The problem is that, until the bills are repealed, certain costs with regard to these agencies cannot be avoided. Costs include paying a CEO more than $300,000 a year to do nothing. Ongoing costs include rent that cannot be avoided—a total waste of taxpayer money. On that basis, the Palmer United Party has no choice but to support both bills to repeal these agencies and prevent further taxpayer money being wasted. The government clearly has a set agenda. They had, and have, no intention at all of negotiating this health matter in good faith. That worries me because one of the bigger issues in health is the matter of a $7 co-payment or, to be more correct, a $7 tax on sick and dying people.
I thank the health minister and his staff for the briefing we recently received. However, during that briefing it became obvious that the real spike in rising costs to the Medicare system began in 2004-05 when the then Howard government began to pay incentives for GPs to bulk-bill patients. The incentive was around $9 per patient in Australian rural areas and Tasmania and around $6 in the cities. The graph the minister supplied in his briefing clearly showed the bulk-billing Medicare expenditure steeply climb from 2004-05 when compared to non-bulk-billed Medicare expenditure. In other words, a significant incentive was given to GPs to bulk-bill patients. This policy saw some unscrupulous GPs beginning to run patients through on six-minutes consultations, all bulk billed and all with an incentive payment from the government. Not long after that, super clinics began to pop up. Some could argue that these clinics focused on the budget bottom line rather than on delivering good medicine to the patients they were seeing.
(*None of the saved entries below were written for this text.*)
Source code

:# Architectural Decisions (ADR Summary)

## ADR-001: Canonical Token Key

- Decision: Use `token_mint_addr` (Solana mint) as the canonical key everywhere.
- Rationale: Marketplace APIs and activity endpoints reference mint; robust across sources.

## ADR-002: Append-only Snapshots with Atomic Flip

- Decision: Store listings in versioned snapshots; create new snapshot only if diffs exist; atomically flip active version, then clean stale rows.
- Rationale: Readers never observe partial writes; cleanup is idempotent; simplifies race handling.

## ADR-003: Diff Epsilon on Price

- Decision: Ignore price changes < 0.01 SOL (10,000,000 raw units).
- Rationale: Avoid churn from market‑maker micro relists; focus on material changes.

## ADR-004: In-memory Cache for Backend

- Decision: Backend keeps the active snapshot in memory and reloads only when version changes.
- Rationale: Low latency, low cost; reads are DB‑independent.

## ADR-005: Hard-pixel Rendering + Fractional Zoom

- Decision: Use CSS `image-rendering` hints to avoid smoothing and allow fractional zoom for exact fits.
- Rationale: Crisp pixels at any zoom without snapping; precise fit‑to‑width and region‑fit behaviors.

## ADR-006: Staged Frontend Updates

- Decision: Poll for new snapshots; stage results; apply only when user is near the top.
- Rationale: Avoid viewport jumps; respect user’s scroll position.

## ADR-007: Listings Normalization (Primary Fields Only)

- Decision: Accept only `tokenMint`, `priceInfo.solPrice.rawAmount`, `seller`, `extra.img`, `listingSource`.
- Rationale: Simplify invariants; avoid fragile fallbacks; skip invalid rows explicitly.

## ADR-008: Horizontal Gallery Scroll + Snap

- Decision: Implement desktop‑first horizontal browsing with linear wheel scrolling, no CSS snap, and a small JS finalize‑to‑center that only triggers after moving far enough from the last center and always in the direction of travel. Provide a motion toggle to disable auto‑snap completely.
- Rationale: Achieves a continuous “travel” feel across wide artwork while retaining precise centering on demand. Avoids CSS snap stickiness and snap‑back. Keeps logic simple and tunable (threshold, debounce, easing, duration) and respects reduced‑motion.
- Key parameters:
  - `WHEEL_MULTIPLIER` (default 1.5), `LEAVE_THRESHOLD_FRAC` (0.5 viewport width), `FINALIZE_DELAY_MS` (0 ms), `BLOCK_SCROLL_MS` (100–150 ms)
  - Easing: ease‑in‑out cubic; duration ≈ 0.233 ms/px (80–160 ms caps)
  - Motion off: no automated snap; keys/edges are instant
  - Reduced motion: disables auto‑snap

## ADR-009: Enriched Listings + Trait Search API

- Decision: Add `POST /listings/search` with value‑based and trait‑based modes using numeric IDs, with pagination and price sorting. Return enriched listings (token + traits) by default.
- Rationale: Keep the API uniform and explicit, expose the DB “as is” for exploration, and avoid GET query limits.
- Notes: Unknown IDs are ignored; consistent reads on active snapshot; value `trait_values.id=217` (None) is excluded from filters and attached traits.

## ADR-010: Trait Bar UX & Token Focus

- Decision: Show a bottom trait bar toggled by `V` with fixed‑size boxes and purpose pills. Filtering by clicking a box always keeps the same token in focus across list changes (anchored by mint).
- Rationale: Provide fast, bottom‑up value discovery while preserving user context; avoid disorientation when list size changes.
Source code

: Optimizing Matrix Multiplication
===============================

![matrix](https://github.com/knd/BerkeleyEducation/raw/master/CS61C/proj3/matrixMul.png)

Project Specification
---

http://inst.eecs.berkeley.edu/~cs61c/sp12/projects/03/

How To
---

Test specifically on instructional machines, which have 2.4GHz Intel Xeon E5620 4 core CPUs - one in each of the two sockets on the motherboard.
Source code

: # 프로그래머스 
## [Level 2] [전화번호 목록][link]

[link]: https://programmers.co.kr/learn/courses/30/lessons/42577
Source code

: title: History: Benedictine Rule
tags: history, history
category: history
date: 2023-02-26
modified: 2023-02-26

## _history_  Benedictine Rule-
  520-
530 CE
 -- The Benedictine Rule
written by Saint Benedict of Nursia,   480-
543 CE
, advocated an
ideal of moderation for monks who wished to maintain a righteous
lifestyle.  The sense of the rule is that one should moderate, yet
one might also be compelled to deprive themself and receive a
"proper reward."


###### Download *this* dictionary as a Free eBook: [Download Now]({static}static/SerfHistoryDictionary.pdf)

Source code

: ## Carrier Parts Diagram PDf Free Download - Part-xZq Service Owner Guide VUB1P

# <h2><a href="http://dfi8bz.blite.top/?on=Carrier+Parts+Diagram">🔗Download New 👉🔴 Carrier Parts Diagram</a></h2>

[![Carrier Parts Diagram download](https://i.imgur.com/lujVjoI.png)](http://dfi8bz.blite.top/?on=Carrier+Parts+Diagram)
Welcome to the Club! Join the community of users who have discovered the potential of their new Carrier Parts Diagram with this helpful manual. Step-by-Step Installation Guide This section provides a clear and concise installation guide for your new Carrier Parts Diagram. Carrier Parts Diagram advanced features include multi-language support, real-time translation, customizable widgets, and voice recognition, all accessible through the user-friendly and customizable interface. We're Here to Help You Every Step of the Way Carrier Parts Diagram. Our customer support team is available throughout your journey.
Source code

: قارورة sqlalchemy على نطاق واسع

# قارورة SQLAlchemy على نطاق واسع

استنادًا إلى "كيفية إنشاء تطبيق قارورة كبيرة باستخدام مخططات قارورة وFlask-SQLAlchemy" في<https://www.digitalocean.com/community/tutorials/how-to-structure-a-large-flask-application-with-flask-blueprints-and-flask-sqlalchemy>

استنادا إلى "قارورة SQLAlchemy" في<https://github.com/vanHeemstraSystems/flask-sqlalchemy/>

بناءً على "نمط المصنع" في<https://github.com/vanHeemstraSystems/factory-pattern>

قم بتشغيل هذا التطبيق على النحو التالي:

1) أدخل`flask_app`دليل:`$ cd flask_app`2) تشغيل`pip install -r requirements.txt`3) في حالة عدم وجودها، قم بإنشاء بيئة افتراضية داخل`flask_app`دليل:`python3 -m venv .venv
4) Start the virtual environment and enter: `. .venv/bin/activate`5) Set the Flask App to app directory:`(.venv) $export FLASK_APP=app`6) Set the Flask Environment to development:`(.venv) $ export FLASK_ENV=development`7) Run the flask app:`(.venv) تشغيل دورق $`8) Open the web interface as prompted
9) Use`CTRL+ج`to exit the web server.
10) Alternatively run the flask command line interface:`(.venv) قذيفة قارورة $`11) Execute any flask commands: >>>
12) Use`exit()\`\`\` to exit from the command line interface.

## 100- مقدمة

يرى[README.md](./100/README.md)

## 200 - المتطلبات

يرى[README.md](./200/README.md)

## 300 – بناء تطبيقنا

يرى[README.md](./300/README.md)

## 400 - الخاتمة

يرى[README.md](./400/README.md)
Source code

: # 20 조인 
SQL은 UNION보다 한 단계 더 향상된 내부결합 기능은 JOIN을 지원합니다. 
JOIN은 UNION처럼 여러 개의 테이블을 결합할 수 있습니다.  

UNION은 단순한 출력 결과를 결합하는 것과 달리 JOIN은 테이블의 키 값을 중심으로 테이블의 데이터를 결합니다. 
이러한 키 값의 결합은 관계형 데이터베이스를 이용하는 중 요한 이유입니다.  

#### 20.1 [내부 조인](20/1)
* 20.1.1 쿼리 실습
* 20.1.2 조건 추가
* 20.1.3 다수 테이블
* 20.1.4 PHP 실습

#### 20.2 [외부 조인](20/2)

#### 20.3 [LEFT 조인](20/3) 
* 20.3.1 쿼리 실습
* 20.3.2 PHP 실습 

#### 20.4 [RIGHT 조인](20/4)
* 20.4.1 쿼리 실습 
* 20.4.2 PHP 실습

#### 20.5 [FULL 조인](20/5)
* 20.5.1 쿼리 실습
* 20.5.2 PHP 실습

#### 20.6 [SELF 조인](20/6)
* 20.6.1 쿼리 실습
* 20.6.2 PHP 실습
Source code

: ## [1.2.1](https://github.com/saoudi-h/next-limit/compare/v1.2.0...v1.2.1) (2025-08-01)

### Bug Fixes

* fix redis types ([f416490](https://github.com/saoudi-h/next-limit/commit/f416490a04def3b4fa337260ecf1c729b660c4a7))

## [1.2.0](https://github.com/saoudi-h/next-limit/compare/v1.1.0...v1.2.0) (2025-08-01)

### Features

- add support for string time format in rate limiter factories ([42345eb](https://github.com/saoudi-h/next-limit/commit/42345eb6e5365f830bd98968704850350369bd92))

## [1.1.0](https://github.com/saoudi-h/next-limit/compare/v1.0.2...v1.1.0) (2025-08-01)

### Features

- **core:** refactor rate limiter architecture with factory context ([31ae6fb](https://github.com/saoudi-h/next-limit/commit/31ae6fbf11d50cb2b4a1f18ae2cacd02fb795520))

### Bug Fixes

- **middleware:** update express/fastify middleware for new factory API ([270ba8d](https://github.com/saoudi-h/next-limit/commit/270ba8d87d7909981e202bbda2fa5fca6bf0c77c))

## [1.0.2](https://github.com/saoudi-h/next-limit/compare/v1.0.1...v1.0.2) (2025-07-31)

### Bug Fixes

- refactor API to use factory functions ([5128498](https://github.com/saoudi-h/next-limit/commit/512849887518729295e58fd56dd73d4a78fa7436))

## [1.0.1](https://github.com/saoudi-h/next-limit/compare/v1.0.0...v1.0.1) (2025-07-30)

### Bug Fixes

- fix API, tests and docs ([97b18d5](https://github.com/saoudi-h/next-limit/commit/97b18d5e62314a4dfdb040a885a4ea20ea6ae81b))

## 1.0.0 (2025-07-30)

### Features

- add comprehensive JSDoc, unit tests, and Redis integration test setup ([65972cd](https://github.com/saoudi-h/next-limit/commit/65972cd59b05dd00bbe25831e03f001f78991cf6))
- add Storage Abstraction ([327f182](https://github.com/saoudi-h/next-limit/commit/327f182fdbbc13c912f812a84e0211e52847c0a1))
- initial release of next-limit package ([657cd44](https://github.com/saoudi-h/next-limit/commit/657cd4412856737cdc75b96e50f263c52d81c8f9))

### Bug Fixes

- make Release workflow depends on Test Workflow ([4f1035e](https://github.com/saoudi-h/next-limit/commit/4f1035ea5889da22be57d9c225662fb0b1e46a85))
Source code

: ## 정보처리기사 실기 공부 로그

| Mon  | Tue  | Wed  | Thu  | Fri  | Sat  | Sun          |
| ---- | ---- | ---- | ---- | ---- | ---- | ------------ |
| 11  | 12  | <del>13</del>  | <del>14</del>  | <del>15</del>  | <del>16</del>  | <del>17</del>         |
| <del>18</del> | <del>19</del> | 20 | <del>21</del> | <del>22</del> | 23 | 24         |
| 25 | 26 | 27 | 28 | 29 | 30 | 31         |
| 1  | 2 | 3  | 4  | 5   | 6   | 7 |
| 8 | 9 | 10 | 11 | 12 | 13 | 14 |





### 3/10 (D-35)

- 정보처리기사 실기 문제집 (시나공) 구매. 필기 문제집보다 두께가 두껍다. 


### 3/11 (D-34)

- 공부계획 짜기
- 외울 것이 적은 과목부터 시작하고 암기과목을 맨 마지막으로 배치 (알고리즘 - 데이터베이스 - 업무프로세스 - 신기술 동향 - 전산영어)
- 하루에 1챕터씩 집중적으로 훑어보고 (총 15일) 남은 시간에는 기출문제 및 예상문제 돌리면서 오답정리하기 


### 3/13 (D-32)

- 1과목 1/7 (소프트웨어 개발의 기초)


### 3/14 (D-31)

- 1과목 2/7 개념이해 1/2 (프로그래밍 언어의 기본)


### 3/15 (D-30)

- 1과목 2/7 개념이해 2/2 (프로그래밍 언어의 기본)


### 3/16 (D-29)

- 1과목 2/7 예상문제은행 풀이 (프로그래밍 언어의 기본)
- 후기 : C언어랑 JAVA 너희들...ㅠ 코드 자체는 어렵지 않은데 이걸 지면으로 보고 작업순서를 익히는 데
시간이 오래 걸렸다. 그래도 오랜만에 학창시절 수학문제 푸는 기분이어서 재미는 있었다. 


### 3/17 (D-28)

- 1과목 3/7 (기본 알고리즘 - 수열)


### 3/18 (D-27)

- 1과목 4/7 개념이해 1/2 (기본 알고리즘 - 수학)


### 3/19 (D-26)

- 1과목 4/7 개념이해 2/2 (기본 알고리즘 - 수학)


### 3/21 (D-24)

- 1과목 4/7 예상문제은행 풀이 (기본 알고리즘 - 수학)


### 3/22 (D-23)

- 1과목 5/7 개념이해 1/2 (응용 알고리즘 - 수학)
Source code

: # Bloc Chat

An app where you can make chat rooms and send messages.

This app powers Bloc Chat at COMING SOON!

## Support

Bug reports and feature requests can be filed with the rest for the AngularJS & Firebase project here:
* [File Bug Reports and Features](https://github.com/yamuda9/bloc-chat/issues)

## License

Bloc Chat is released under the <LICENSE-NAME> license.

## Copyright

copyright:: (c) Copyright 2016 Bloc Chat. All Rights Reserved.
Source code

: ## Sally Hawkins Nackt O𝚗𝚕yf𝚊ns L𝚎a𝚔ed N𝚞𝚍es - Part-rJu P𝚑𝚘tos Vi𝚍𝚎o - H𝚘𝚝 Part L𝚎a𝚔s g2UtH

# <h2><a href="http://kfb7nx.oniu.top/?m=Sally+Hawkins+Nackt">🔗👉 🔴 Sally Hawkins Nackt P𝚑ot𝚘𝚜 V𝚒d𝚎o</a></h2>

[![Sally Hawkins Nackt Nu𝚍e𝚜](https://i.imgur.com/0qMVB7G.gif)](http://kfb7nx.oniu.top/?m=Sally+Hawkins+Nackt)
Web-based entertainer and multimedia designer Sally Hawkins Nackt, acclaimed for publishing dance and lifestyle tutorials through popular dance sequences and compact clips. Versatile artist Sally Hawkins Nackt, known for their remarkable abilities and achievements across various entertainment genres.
When they sat down to look at their budget, the government did not ask themselves what was causing our Medicare costs to blow out. They did not consider it may have been their own policies when they were in government all those years ago that began to change the culture of doctors and increase costs on the system. They never said, 'Let's re-educate doctors about the appropriate use of this incentive payment with a view to reducing the bottom line.' They never said, 'Let's crack down on Medicare fraud.' Instead, they said, 'Let's punish the public. Let's charge the public more money.' Their intention is to punish the public with a $7 co-payment, and that is just not fair. The public should not pay for your past mistakes, and that is exactly what you are making them do.